Sixty–nine years ago today, Joe DiMaggio hit safely in his 56th consecutive game.
In the long history of baseball, no one else ever hit safely in 50 straight games, let alone 56, and darn few (five others, in fact) hit safely in 40 games in a row or more.
It seems like a record that may stand indefinitely — and it's ironic that this anniversary comes just a couple of days after the death of Yankees owner George Steinbrenner. But if it hadn't been for DiMaggio, the record for the longest hitting streak would never belong to the Yankees. No matter how talented they were, no Yankee before or since DiMaggio's day — not Babe Ruth, not Lou Gehrig, not Mickey Mantle or Don Mattingly or Derek Jeter or A–Rod — ever had a streak of 30 straight games or more.
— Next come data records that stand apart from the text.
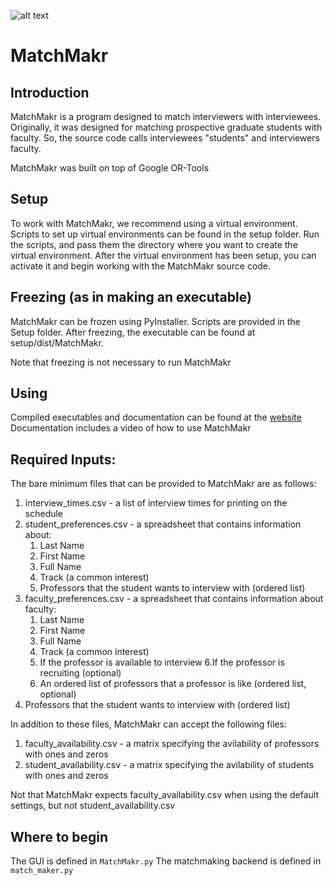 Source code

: [logo]: https://github.com/calerc/MatchMakr/blob/master/src/MatchMakr_Ico.ico "MatchMakr Logo"

![alt text][logo]
# MatchMakr

## Introduction
MatchMakr is a program designed to match interviewers with interviewees.  Originally, it was designed for matching prospective graduate students with faculty.  So, the source code calls interviewees "students" and interviewers faculty.

MatchMakr was built on top of Google OR-Tools

## Setup
To work with MatchMakr, we recommend using a virtual environment.  Scripts to set up virtual environments can be found in the setup folder.  Run the scripts, and pass them the directory where you want to create the virtual environment.  After the virtual environment has been setup, you can activate it and begin working with the MatchMakr source code.

## Freezing (as in making an executable)
MatchMakr can be frozen using PyInstaller.  Scripts are provided in the Setup folder.  After freezing, the executable can be found at setup/dist/MatchMakr.

Note that freezing is not necessary to run MatchMakr

## Using
Compiled executables and documentation can be found at the [website](https://sites.google.com/case.edu/matchmakr/home)
Documentation includes a video of how to use MatchMakr

## Required Inputs:
The bare minimum files that can be provided to MatchMakr are as follows:
1. interview_times.csv - a list of interview times for printing on the schedule
2. student_preferences.csv - a spreadsheet that contains information about:
    1. Last Name
    2. First Name
    3. Full Name
    4. Track (a common interest)
    5. Professors that the student wants to interview with (ordered list)
3. faculty_preferences.csv - a spreadsheet that contains information about faculty:
    1. Last Name
    2. First Name
    3. Full Name
    4. Track (a common interest)
    5. If the professor is available to interview
    6.If the professor is recruiting (optional)
    7. An ordered list of professors that a professor is like (ordered list, optional)
4. Professors that the student wants to interview with (ordered list)

In addition to these files, MatchMakr can accept the following files:
1. faculty_availability.csv - a matrix specifying the avilability of professors with ones and zeros
2. student_availability.csv - a matrix specifying the avilability of students with ones and zeros

Not that MatchMakr expects faculty_availability.csv when using the default settings, but not student_availability.csv

## Where to begin
The GUI is defined in `MatchMakr.py`
The matchmaking backend is defined in `match_maker.py`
Streaks of that length are pretty rare, and longer streaks are even more uncommon. Only one, in fact — Pete Rose's 44–game hitting streak in 1978 — has occurred in my lifetime.
There have been some other pretty impressive streaks. Paul Molitor of the Milwaukee Brewers, for example, hit safely in 39 straight games in 1987. That year, incidentally, Robin Ventura hit safely in 58 games. But Ventura, who played for four different major league teams in his professional career, wasn't playing professional ball in 1987. He was playing for Oklahoma State University.
DiMaggio's streak has, justifiably, become the stuff of legend in nearly seven decades. One wonders if anyone will ever scale that mountain again.